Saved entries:
======

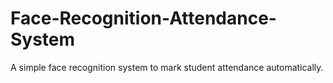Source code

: # Face-Recognition-Attendance-System
A simple face recognition system to mark student attendance automatically.
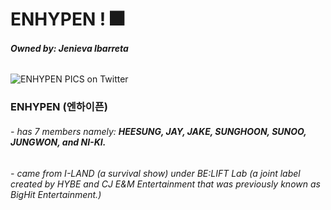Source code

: # ENHYPEN ! :fireworks:
###### ***Owned by: Jenieva Ibarreta***



![ENHYPEN PICS on Twitter](https://user-images.githubusercontent.com/99858112/155109822-107216b2-e883-4834-b229-daffeeef367b.jpeg)
### **ENHYPEN (엔하이픈)**

###### - has 7 members namely: **HEESUNG, JAY, JAKE, SUNGHOON, SUNOO, JUNGWON, and NI-KI.**
###### - came from I-LAND _(a survival show)_ under BE:LIFT Lab _(a joint label created by HYBE and CJ E&M Entertainment that was previously known as BigHit Entertainment.)_

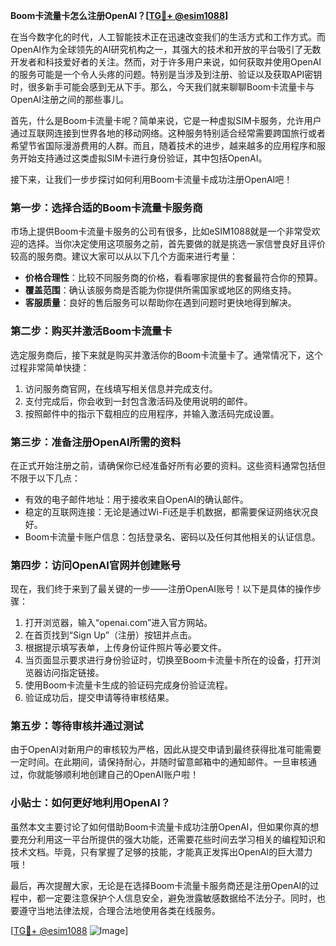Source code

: **Boom卡流量卡怎么注册OpenAI？[[TG💪+ @esim1088](https://t.me/s/esim1088)]**

在当今数字化的时代，人工智能技术正在迅速改变我们的生活方式和工作方式。而OpenAI作为全球领先的AI研究机构之一，其强大的技术和开放的平台吸引了无数开发者和科技爱好者的关注。然而，对于许多用户来说，如何获取并使用OpenAI的服务可能是一个令人头疼的问题。特别是当涉及到注册、验证以及获取API密钥时，很多新手可能会感到无从下手。那么，今天我们就来聊聊Boom卡流量卡与OpenAI注册之间的那些事儿。

首先，什么是Boom卡流量卡呢？简单来说，它是一种虚拟SIM卡服务，允许用户通过互联网连接到世界各地的移动网络。这种服务特别适合经常需要跨国旅行或者希望节省国际漫游费用的人群。而且，随着技术的进步，越来越多的应用程序和服务开始支持通过这类虚拟SIM卡进行身份验证，其中包括OpenAI。

接下来，让我们一步步探讨如何利用Boom卡流量卡成功注册OpenAI吧！

### 第一步：选择合适的Boom卡流量卡服务商

市场上提供Boom卡流量卡服务的公司有很多，比如eSIM1088就是一个非常受欢迎的选择。当你决定使用这项服务之前，首先要做的就是挑选一家信誉良好且评价较高的服务商。建议大家可以从以下几个方面来进行考量：
- **价格合理性**：比较不同服务商的价格，看看哪家提供的套餐最符合你的预算。
- **覆盖范围**：确认该服务商是否能为你提供所需国家或地区的网络支持。
- **客服质量**：良好的售后服务可以帮助你在遇到问题时更快地得到解决。

### 第二步：购买并激活Boom卡流量卡

选定服务商后，接下来就是购买并激活你的Boom卡流量卡了。通常情况下，这个过程非常简单快捷：
1. 访问服务商官网，在线填写相关信息并完成支付。
2. 支付完成后，你会收到一封包含激活码及使用说明的邮件。
3. 按照邮件中的指示下载相应的应用程序，并输入激活码完成设置。

### 第三步：准备注册OpenAI所需的资料

在正式开始注册之前，请确保你已经准备好所有必要的资料。这些资料通常包括但不限于以下几点：
- 有效的电子邮件地址：用于接收来自OpenAI的确认邮件。
- 稳定的互联网连接：无论是通过Wi-Fi还是手机数据，都需要保证网络状况良好。
- Boom卡流量卡账户信息：包括登录名、密码以及任何其他相关的认证信息。

### 第四步：访问OpenAI官网并创建账号

现在，我们终于来到了最关键的一步——注册OpenAI账号！以下是具体的操作步骤：

1. 打开浏览器，输入“openai.com”进入官方网站。
2. 在首页找到“Sign Up”（注册）按钮并点击。
3. 根据提示填写表单，上传身份证件照片等必要文件。
4. 当页面显示要求进行身份验证时，切换至Boom卡流量卡所在的设备，打开浏览器访问指定链接。
5. 使用Boom卡流量卡生成的验证码完成身份验证流程。
6. 验证成功后，提交申请等待审核结果。

### 第五步：等待审核并通过测试

由于OpenAI对新用户的审核较为严格，因此从提交申请到最终获得批准可能需要一定时间。在此期间，请保持耐心，并随时留意邮箱中的通知邮件。一旦审核通过，你就能够顺利地创建自己的OpenAI账户啦！

### 小贴士：如何更好地利用OpenAI？

虽然本文主要讨论了如何借助Boom卡流量卡成功注册OpenAI，但如果你真的想要充分利用这一平台所提供的强大功能，还需要花些时间去学习相关的编程知识和技术文档。毕竟，只有掌握了足够的技能，才能真正发挥出OpenAI的巨大潜力哦！

最后，再次提醒大家，无论是在选择Boom卡流量卡服务商还是注册OpenAI的过程中，都一定要注意保护个人信息安全，避免泄露敏感数据给不法分子。同时，也要遵守当地法律法规，合理合法地使用各类在线服务。

[[TG💪+ @esim1088](https://t.me/s/esim1088) ![Image](https://i.postimg.cc/4NQfJmqS/Snipaste-2025-05-13-00-14-12.png)]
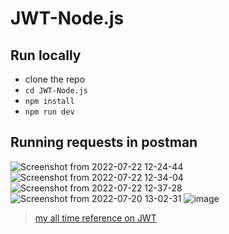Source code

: # JWT-Node.js
## Run locally
- clone the repo
- `cd JWT-Node.js`
- `npm install`
- `npm run dev`
## Running requests in postman
![Screenshot from 2022-07-22 12-24-44](https://user-images.githubusercontent.com/61587290/180414097-4e00722c-d6d2-43a9-a823-f7641fcf6c8e.png)
![Screenshot from 2022-07-22 12-34-04](https://user-images.githubusercontent.com/61587290/180414102-50c91c24-4e7e-4f41-a26e-4b95f0eb973b.png)
![Screenshot from 2022-07-22 12-37-28](https://user-images.githubusercontent.com/61587290/180414144-ffcacf11-16e5-4ee9-a615-85a5f1ed9245.png)
![Screenshot from 2022-07-20 13-02-31](https://user-images.githubusercontent.com/61587290/180414196-cdd6f9e2-1e51-40b2-8236-2744f65da84c.png)
![image](https://user-images.githubusercontent.com/61587290/180505269-5410d43f-b7fd-4746-9278-9d56772cc2ab.png)

> [my all time reference on JWT](https://stackoverflow.com/questions/31309759/what-is-secret-key-for-jwt-based-authentication-and-how-to-generate-it/62095056#62095056)
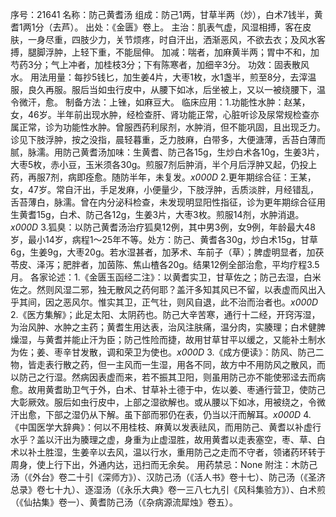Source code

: 序号：21641
名称：防己黄耆汤
组成：防己1两，甘草半两（炒），白术7钱半，黄耆1两1分（去芦）。
出处：《金匮》卷上。
主治：肌表气虚，风湿相搏，客在皮肤，一身尽重，四肢少力，关节烦疼，时自汗出，洒渐恶风，不欲去衣；及风水客搏，腿脚浮肿，上轻下重，不能屈伸。
加减：喘者，加麻黄半两；胃中不和，加芍药3分；气上冲者，加桂枝3分；下有陈寒者，加细辛3分。
功效：固表散风水。
用法用量：每抄5钱匕，加生姜4片，大枣1枚，水1盏半，煎至8分，去滓温服，良久再服。服后当如虫行皮中，从腰下如冰，后坐被上，又以一被绕腰下，温令微汗，愈。
制备方法：上锉，如麻豆大。
临床应用：1.功能性水肿：赵某，女，46岁。半年前出现水肿，经检查肝、肾功能正常，心脏听诊及尿常规检查亦属正常，诊为功能性水肿。曾服西药利尿剂，水肿消，但不能巩固，且出现乏力。诊见下肢浮肿，按之没指，晨轻暮重，乏力肢麻，白带多，大便溏薄，舌苔白薄而腻，脉濡。用防己黄耆汤加味：生黄耆、防己各15g，生炒白术各10g，生姜3片，大枣5枚，赤小豆，玉米须各30g。煎服7剂后肿消，半个月后浮肿又起，仍投上药，再服7剂，病即痊愈。随防半年，未复发。_x000D_
2.更年期综合征：王某，女，47岁。常自汗出，手足发麻，小便量少，下肢浮肿，舌质淡胖，月经错乱，舌苔薄白，脉濡。曾在内分泌科检查，未发现明显阳性指征，诊为更年期综合征用生黄耆15g，白术、防己各12g，生姜3片，大枣3枚。煎服14剂，水肿消退。_x000D_
3.狐臭：以防己黄耆汤治疗狐臭12例，其中男3例，女9例，年龄最大48岁，最小14岁，病程1～25年不等。处方：防己、黄耆各30g，炒白术15g，甘草6g，生姜9g，大枣20g。若水湿甚者，加茅术、车前子（草）；脾虚明显者，加茯苓皮、泽泻；肥胖者，加茵陈、焦山楂各20g。结果12例全部治愈，平均疗程3.5月。
各家论述：1.《金匮玉函经二注》：以黄耆实卫，甘草佐之；防己去湿，白米佐之。然则风湿二邪，独无散风之药何耶？盖汗多知其风已不留，以表虚而风出入乎其间，因之恶风尔。惟实其卫，正气壮，则风自退，此不治而治者也。_x000D_
2.《医方集解》；此足太阳、太阴药也。防己大辛苦寒，通行十二经，开窍泻湿，为治风肿、水肿之主药；黄耆生用达表，治风注肤痛，温分肉，实腠理；白术健脾燥湿，与黄耆并能止汗为臣；防己性险而捷，故用甘草甘平以缓之，又能补土制水为佐；姜、枣辛甘发散，调和荣卫为使也。_x000D_
3.《成方便读》：防风、防己二物，皆走表行散之药，但一主风而一生湿，用各不同，故方中不用防风之散风，而以防己之行湿。然病因表虚而来，若不振其卫阳，则虽用防己亦不能使邪迳去而病愈。故用黄耆助卫气于外，白术、甘草补土德于中，佐以姜、枣通行营卫，使防己大彰厥效。服后如虫行皮中，上部之湿欲解也。或从腰以下如冰，用被绕之，令微汗出愈，下部之湿仍从下解。虽下部而邪仍在表，仍当以汗而解耳。_x000D_
4.《中国医学大辞典》：何以不用桂枝、麻黄以发表祛风，而用防己、黄耆以补虚行水乎？盖以汗出为腠理之虚，身重为止虚湿胜，故用黄耆以走表塞空，枣、草、白术以补土胜湿，生姜辛以去风，温以行水，重用防己之走而不守者，领诸药环转于周身，使上行下出，外通内达，迅扫而无余矣。
用药禁忌：None
附注：木防己汤（《外台》卷二十引《深师方》）、汉防己汤（《活人书》卷十七）、防己汤（《圣济总录》卷七十九）、逐湿汤（《永乐大典》卷一三八七九引《风科集验方》）、白术煎（《仙拈集》卷一）、黄耆防己汤（《杂病源流犀烛》卷五）。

======

> **EXERCISE INSTRUCTIONS**
Each line above holding the string "ENHYPEN" counts once; please report the total and nothing more.

> **RESULT BELOW**
3